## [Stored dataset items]
********
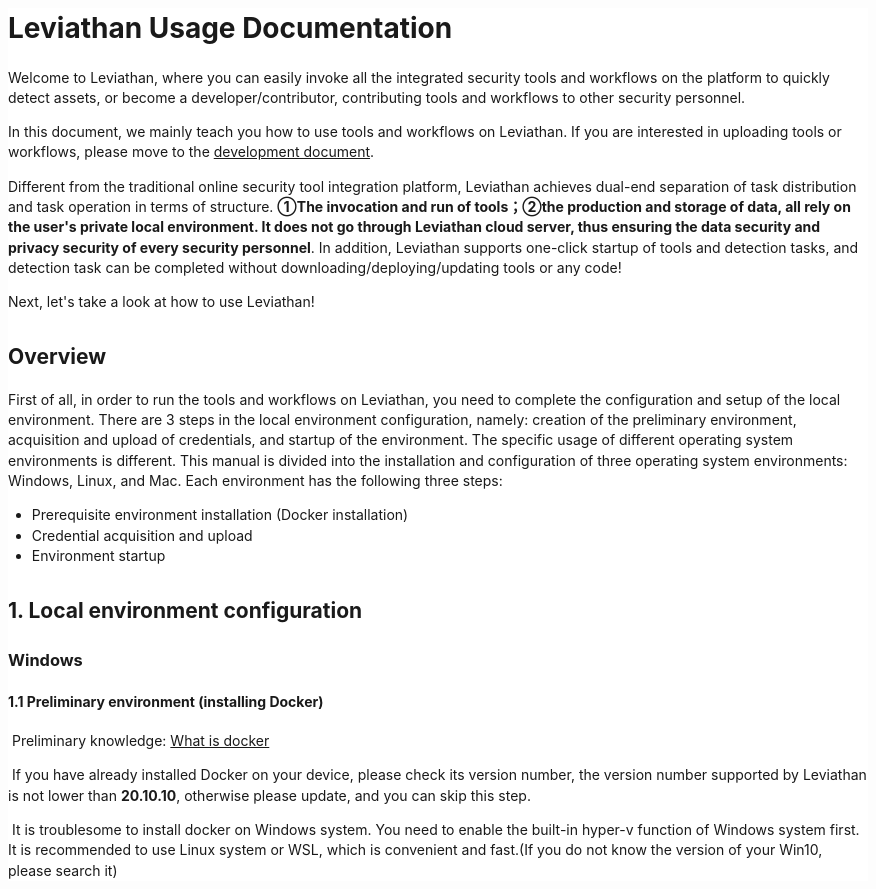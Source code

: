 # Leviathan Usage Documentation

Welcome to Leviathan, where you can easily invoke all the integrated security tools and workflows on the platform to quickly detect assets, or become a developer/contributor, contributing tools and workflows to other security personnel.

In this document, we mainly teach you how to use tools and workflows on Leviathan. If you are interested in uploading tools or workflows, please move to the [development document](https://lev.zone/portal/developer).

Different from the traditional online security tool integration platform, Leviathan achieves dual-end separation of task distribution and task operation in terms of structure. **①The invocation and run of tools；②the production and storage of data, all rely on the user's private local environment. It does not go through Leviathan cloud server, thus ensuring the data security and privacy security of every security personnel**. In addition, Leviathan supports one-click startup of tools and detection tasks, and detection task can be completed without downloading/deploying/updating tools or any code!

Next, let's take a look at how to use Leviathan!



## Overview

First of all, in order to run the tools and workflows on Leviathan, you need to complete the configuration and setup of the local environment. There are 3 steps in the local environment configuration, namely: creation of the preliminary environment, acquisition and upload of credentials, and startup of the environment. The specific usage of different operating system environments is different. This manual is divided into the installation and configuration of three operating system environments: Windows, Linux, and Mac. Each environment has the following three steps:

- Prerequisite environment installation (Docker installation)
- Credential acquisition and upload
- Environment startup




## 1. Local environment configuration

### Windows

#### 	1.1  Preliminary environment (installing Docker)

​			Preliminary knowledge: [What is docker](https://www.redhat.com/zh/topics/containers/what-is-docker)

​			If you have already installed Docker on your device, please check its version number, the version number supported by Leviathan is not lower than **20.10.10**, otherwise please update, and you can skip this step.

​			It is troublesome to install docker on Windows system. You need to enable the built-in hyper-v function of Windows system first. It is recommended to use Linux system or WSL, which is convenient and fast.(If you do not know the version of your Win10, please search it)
********
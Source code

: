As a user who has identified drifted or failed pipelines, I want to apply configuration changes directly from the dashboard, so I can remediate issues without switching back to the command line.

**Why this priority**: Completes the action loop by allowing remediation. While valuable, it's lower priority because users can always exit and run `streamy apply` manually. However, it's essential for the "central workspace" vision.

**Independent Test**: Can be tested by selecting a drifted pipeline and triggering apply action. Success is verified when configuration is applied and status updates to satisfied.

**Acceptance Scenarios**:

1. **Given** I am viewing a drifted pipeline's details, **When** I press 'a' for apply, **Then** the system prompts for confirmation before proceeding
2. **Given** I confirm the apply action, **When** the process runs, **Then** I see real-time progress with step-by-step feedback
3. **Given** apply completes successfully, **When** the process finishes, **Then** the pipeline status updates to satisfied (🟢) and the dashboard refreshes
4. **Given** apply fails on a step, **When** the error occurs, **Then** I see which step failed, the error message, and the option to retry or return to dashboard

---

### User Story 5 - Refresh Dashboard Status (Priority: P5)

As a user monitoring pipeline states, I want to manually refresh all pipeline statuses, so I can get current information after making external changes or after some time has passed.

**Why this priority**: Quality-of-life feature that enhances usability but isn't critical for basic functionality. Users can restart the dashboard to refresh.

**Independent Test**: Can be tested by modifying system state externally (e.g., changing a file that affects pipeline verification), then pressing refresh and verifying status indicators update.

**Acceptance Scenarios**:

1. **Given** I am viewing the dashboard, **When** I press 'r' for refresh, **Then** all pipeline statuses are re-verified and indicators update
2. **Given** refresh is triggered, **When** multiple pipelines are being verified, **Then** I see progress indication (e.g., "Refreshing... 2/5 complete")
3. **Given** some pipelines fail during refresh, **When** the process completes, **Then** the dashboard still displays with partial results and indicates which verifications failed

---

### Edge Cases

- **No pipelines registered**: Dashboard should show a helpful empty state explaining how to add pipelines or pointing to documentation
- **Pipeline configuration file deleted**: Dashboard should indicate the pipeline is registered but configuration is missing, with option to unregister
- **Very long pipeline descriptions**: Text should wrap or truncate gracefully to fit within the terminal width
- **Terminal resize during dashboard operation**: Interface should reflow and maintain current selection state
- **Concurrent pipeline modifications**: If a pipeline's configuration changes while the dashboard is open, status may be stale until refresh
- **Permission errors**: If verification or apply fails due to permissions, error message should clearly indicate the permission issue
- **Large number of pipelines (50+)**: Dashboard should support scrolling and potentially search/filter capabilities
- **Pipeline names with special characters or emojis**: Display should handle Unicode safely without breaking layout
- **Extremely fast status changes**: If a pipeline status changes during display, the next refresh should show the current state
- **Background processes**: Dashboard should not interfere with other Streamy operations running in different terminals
********
## [Goal of the exercise]
The response must hold only the lines above from the line with "- **Pipeline configuration" through the line with "- **Background processes**: Dashboard", each copied exactly, both ends kept.

## [Task result]
- **Pipeline configuration file deleted**: Dashboard should indicate the pipeline is registered but configuration is missing, with option to unregister
- **Very long pipeline descriptions**: Text should wrap or truncate gracefully to fit within the terminal width
- **Terminal resize during dashboard operation**: Interface should reflow and maintain current selection state
- **Concurrent pipeline modifications**: If a pipeline's configuration changes while the dashboard is open, status may be stale until refresh
- **Permission errors**: If verification or apply fails due to permissions, error message should clearly indicate the permission issue
- **Large number of pipelines (50+)**: Dashboard should support scrolling and potentially search/filter capabilities
- **Pipeline names with special characters or emojis**: Display should handle Unicode safely without breaking layout
- **Extremely fast status changes**: If a pipeline status changes during display, the next refresh should show the current state
- **Background processes**: Dashboard should not interfere with other Streamy operations running in different terminals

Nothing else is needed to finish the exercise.